À la « vie avec le virus » on ajoute désormais la « gestion de son risque ». Voilà une immense responsabilité qui demande une solide maîtrise de l’information. Pour prendre des décisions éclairées — avoir la dose de rappel ? à quel moment ? éviter les rassemblements ? reprendre la vie sociale comme avant ? — en toute connaissance de cause, les citoyens ont encore besoin d’éclaircissements, et d’un message cohérent. Or, on ne peut s’empêcher de noter une certaine absence de l’État depuis les dernières semaines, où les points de presse se font moins fréquents et sont presque toujours menés en solo par le directeur de santé publique. Vivre avec le virus, ce serait donc ça aussi ? Reprendre le cours normal du programme politique, oser badiner avec le virus, se concentrer sur d’autres « priorités prioritaires », voire mettre le cap sur une campagne électorale ?
Le doux retrait du politique dans le discours COVID n’est pas sans effet : il semble avoir créé un sentiment de sécurité dans la population qui, en pleine 6e vague, ne devrait pourtant pas baisser la garde. Seule la moitié des 5 ans et plus a reçu une troisième dose au Québec, et ce, même si les première et deuxième doses ont perdu avec le temps la force de leur couverture.

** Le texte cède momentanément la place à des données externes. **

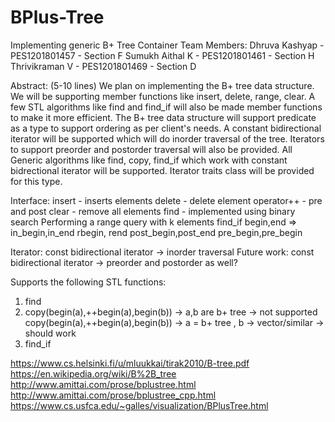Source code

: # BPlus-Tree

Implementing generic B+ Tree Container
Team Members: 
Dhruva Kashyap - PES1201801457 - Section F
Sumukh Aithal K - PES1201801461 - Section H
Thrivikraman V - PES1201801469 - Section D

Abstract: (5-10 lines)
We plan on implementing the B+ tree data structure. We will be supporting member functions like insert, delete, range, clear. A few STL algorithms like find and find_if will also be made member functions to make it more efficient. The B+ tree data structure will support predicate as a type to support ordering as per client's needs. A constant bidirectional iterator will be supported which will do inorder traversal of the tree. Iterators to support preorder and postorder traversal will also be provided. All Generic algorithms like find, copy, find_if which work with constant bidrectional iterator will be supported. Iterator traits class will be provided for this type.

Interface:
insert - inserts elements
delete - delete element
operator++ - pre and post
clear - remove all elements
find - implemented using binary search
Performing a range query with k elements
find_if
begin,end => in_begin,in_end
rbegin, rend 
post_begin,post_end
pre_begin,pre_begin

Iterator:
const bidirectional iterator -> inorder traversal
Future work: const bidirectional iterator -> preorder and postorder as well?

Supports the following STL functions:
1. find
2. copy(begin(a),++begin(a),begin(b)) -> a,b are b+ tree -> not supported
   copy(begin(a),++begin(a),begin(b)) -> a = b+ tree , b -> vector/similar -> should work
3. find_if


https://www.cs.helsinki.fi/u/mluukkai/tirak2010/B-tree.pdf
https://en.wikipedia.org/wiki/B%2B_tree
http://www.amittai.com/prose/bplustree.html
http://www.amittai.com/prose/bplustree_cpp.html
https://www.cs.usfca.edu/~galles/visualization/BPlusTree.html
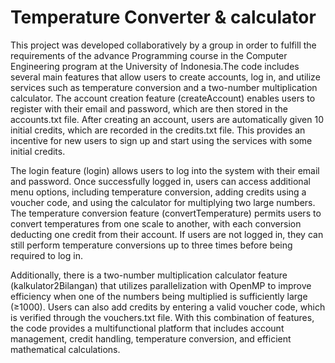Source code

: # Temperature Converter & calculator

This project was developed collaboratively by a group in order to fulfill the requirements of the advance Programming course in the Computer Engineering program at the University of Indonesia.The code includes several main features that allow users to create accounts, log in, and utilize services such as temperature conversion and a two-number multiplication calculator. The account creation feature (createAccount) enables users to register with their email and password, which are then stored in the accounts.txt file. After creating an account, users are automatically given 10 initial credits, which are recorded in the credits.txt file. This provides an incentive for new users to sign up and start using the services with some initial credits.

The login feature (login) allows users to log into the system with their email and password. Once successfully logged in, users can access additional menu options, including temperature conversion, adding credits using a voucher code, and using the calculator for multiplying two large numbers. The temperature conversion feature (convertTemperature) permits users to convert temperatures from one scale to another, with each conversion deducting one credit from their account. If users are not logged in, they can still perform temperature conversions up to three times before being required to log in.

Additionally, there is a two-number multiplication calculator feature (kalkulator2Bilangan) that utilizes parallelization with OpenMP to improve efficiency when one of the numbers being multiplied is sufficiently large (≥1000). Users can also add credits by entering a valid voucher code, which is verified through the vouchers.txt file. With this combination of features, the code provides a multifunctional platform that includes account management, credit handling, temperature conversion, and efficient mathematical calculations.
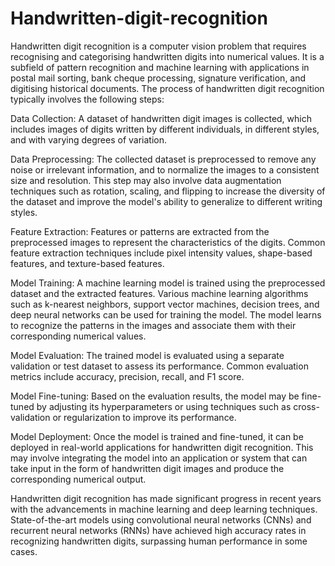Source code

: # Handwritten-digit-recognition
Handwritten digit recognition is a computer vision problem that requires recognising and categorising handwritten digits into numerical values. It is a subfield of pattern recognition and machine learning with applications in postal mail sorting, bank cheque processing, signature verification, and digitising historical documents.
The process of handwritten digit recognition typically involves the following steps:

Data Collection: A dataset of handwritten digit images is collected, which includes images of digits written by different individuals, in different styles, and with varying degrees of variation.

Data Preprocessing: The collected dataset is preprocessed to remove any noise or irrelevant information, and to normalize the images to a consistent size and resolution. This step may also involve data augmentation techniques such as rotation, scaling, and flipping to increase the diversity of the dataset and improve the model's ability to generalize to different writing styles.

Feature Extraction: Features or patterns are extracted from the preprocessed images to represent the characteristics of the digits. Common feature extraction techniques include pixel intensity values, shape-based features, and texture-based features.

Model Training: A machine learning model is trained using the preprocessed dataset and the extracted features. Various machine learning algorithms such as k-nearest neighbors, support vector machines, decision trees, and deep neural networks can be used for training the model. The model learns to recognize the patterns in the images and associate them with their corresponding numerical values.

Model Evaluation: The trained model is evaluated using a separate validation or test dataset to assess its performance. Common evaluation metrics include accuracy, precision, recall, and F1 score.

Model Fine-tuning: Based on the evaluation results, the model may be fine-tuned by adjusting its hyperparameters or using techniques such as cross-validation or regularization to improve its performance.

Model Deployment: Once the model is trained and fine-tuned, it can be deployed in real-world applications for handwritten digit recognition. This may involve integrating the model into an application or system that can take input in the form of handwritten digit images and produce the corresponding numerical output.

Handwritten digit recognition has made significant progress in recent years with the advancements in machine learning and deep learning techniques. State-of-the-art models using convolutional neural networks (CNNs) and recurrent neural networks (RNNs) have achieved high accuracy rates in recognizing handwritten digits, surpassing human performance in some cases.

La dose de rappel est recommandée désormais pour certains groupes d’âge, mais les experts ne s’entendent pas sur le moment idéal pour la recevoir.

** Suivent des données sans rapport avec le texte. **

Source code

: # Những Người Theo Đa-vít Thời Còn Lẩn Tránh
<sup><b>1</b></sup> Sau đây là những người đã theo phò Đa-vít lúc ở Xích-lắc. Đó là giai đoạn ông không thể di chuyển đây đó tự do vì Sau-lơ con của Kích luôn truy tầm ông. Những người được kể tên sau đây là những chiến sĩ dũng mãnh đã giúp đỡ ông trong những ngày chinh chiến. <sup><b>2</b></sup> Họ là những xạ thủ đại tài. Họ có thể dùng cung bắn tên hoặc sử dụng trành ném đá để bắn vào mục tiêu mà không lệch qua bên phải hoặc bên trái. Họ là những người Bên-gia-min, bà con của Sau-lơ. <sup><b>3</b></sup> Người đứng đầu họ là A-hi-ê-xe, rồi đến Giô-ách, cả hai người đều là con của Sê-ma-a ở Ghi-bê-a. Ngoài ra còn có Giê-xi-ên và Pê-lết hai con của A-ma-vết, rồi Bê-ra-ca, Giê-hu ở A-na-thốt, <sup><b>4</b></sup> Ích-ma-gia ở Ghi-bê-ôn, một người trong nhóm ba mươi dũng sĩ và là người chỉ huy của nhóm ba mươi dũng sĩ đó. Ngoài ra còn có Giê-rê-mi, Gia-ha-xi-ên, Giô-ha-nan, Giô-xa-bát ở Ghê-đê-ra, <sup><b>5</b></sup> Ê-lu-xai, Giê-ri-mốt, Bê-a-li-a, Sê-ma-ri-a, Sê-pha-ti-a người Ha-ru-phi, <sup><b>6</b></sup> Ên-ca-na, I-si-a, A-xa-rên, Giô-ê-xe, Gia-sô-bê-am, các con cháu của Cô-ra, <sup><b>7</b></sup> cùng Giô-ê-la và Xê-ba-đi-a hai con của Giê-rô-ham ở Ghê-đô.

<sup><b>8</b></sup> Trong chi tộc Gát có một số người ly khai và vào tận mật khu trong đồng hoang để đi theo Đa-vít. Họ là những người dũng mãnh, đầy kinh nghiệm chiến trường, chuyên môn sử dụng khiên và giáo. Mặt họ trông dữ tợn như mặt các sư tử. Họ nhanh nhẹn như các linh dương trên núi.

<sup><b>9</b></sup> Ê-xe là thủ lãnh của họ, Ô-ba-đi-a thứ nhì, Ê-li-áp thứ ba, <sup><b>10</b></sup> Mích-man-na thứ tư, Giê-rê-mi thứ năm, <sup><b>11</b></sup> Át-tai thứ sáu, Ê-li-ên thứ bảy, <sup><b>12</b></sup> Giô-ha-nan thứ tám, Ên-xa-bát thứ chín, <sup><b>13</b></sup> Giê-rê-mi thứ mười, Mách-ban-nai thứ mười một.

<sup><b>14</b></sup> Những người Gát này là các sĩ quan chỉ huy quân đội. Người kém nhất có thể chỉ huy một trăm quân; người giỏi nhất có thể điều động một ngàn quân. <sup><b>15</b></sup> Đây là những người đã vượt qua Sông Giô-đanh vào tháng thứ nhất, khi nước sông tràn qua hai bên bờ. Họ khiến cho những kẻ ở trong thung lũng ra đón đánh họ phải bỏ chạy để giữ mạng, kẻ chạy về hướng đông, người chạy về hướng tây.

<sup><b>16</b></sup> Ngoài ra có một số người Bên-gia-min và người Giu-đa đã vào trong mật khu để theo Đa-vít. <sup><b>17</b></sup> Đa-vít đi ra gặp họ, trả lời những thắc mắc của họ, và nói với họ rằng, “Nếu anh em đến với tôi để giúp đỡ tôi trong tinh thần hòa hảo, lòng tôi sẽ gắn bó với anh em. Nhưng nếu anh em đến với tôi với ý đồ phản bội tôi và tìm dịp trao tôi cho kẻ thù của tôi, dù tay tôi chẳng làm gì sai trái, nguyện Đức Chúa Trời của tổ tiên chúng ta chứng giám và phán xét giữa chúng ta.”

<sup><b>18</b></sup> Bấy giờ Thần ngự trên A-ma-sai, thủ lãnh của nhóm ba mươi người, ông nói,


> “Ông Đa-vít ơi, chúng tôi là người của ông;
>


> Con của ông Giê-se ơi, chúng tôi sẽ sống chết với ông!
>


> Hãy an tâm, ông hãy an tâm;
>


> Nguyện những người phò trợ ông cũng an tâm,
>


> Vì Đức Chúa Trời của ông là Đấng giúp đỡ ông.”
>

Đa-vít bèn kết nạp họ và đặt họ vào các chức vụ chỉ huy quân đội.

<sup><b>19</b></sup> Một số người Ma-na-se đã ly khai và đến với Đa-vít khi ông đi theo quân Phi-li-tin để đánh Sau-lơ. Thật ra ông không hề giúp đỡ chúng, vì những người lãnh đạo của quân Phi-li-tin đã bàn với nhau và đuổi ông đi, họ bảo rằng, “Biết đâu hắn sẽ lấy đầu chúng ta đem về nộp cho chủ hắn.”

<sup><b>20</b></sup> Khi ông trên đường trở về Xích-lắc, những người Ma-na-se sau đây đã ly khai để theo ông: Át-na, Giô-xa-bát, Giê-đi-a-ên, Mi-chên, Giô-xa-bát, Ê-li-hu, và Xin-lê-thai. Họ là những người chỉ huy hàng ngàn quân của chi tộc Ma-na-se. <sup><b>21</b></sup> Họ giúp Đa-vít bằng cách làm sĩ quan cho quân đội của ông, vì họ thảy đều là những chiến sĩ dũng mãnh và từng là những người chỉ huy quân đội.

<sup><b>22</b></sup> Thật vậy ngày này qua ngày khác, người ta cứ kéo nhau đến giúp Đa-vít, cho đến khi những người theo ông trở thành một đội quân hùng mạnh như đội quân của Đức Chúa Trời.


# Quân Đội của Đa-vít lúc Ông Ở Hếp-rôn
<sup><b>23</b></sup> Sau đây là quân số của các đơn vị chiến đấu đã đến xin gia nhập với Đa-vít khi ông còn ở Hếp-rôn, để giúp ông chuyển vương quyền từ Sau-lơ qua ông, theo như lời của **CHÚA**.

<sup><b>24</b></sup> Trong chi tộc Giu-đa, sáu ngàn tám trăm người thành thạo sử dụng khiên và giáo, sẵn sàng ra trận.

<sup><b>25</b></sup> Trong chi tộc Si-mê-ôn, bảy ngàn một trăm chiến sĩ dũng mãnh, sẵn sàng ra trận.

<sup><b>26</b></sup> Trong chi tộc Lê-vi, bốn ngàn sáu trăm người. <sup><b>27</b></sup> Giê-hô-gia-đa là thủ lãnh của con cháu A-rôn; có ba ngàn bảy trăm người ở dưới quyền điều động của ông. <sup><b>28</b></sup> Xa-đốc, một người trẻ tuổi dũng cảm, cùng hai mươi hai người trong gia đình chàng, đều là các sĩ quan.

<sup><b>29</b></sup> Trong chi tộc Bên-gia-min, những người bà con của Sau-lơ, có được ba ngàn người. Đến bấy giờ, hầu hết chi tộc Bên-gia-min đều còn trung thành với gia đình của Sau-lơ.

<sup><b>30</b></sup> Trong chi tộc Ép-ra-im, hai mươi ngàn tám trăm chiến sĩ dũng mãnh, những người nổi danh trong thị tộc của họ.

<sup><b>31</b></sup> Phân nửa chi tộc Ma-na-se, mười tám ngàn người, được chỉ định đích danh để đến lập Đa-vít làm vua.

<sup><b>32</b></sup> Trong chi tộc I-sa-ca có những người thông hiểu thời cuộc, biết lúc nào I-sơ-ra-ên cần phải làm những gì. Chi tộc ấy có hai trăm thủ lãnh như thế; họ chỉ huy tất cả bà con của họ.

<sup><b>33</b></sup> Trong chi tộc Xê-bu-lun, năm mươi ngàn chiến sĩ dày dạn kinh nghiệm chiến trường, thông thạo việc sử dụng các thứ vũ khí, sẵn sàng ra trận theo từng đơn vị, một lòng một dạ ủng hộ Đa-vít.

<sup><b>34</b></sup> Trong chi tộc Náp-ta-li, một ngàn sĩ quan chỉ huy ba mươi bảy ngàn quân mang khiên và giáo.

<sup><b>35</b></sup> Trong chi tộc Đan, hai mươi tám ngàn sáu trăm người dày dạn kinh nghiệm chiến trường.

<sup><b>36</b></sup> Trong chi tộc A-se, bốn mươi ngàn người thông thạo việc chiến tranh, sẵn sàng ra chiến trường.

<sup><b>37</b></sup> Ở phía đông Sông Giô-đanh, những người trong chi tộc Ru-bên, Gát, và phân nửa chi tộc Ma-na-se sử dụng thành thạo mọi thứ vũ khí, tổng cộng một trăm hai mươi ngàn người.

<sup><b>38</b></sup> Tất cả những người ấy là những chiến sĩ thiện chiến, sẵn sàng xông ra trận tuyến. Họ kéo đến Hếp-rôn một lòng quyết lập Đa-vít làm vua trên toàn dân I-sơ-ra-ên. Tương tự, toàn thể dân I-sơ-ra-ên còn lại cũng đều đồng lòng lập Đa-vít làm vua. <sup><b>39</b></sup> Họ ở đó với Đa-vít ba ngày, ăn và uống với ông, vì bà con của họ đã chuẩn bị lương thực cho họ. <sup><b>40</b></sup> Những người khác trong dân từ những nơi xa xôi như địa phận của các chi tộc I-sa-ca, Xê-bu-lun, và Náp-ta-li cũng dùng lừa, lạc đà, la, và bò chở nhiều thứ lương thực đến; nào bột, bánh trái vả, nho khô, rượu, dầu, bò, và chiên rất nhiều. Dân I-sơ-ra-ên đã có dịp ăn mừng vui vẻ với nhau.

Pourtant, la vaccination reste le nerf de la guerre. Cette semaine, alors que la Dre Theresa Tam confirmait que le Canada entier nageait dans la 6e vague, elle a rappelé que la dose de rappel permettait de rehausser à 90 % la protection contre les conséquences graves de la maladie. Et entraînait du même coup un effet bénéfique non négligeable sur les populations vulnérables, plus âgées, immunodéprimées ou atteintes de comorbidités les fragilisant. À chacun sa gestion du risque, certes, mais tout en sachant les effets que nos décisions peuvent entraîner sur les groupes les plus en danger.